◆ To do ◆
Using the entries that follow, give only the number of lines with the word "section" in them.

Dataset records:
┄┄┄┄┄┄┄┄┄┄┄┄┄┄┄┄┄┄┄┄
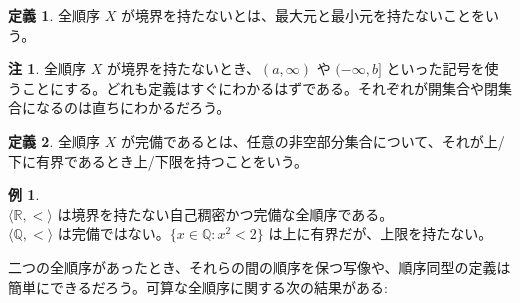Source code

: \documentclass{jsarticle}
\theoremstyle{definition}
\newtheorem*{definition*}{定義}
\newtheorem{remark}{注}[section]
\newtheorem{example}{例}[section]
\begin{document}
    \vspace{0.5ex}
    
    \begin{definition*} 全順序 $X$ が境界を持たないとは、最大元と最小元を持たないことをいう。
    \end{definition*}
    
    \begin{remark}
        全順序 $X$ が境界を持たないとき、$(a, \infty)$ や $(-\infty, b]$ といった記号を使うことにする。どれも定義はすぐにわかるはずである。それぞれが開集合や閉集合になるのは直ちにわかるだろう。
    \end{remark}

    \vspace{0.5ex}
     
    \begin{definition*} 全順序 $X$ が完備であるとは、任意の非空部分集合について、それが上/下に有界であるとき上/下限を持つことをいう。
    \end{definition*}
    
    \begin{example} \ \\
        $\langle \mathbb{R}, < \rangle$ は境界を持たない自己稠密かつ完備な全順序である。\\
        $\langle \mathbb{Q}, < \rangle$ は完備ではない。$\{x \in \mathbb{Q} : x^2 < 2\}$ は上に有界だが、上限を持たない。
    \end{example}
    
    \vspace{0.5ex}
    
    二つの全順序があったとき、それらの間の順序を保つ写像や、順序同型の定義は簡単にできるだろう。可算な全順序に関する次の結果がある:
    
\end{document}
┄┄┄┄┄┄┄┄┄┄┄┄┄┄┄┄┄┄┄┄
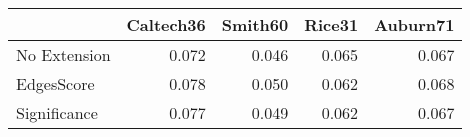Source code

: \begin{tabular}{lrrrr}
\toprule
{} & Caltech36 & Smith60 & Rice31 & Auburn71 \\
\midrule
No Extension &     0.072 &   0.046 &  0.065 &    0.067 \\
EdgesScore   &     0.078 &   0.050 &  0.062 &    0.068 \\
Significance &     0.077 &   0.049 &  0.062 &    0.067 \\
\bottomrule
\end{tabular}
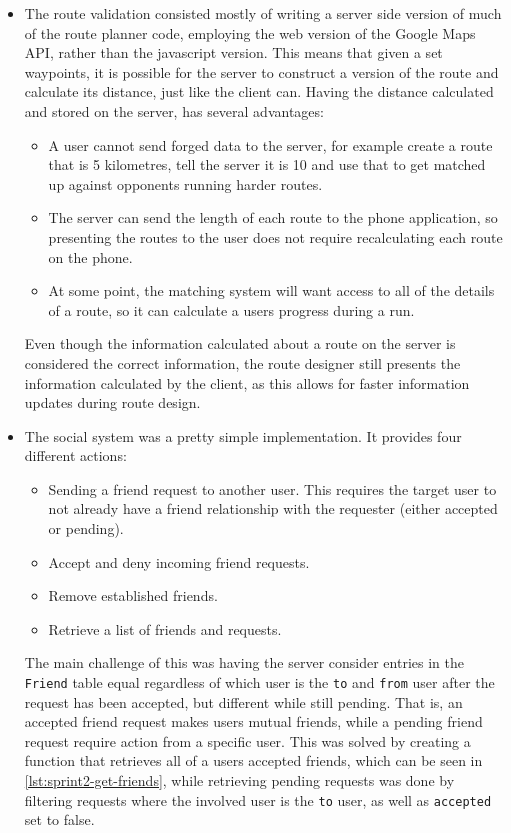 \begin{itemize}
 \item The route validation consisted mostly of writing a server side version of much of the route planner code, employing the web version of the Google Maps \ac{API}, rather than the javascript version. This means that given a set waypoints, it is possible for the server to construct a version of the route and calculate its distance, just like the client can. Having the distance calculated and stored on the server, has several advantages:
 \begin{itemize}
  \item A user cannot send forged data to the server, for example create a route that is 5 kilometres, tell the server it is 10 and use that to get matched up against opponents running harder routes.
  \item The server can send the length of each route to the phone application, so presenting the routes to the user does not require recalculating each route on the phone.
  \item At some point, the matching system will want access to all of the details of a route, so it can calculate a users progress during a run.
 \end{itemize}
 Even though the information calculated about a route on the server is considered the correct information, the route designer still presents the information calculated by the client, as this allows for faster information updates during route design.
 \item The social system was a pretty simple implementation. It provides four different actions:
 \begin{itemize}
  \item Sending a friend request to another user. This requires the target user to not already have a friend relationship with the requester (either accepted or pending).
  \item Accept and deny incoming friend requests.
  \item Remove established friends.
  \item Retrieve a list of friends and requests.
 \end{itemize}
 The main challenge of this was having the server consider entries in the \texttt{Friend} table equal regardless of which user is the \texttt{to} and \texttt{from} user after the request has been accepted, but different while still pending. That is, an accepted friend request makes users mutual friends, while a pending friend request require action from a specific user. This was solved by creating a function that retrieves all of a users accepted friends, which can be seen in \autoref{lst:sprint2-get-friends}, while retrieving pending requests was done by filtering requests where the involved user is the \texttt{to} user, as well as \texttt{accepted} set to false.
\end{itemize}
┄┄┄┄┄┄┄┄┄┄┄┄┄┄┄┄┄┄┄┄
◆ Solution to this task ◆
2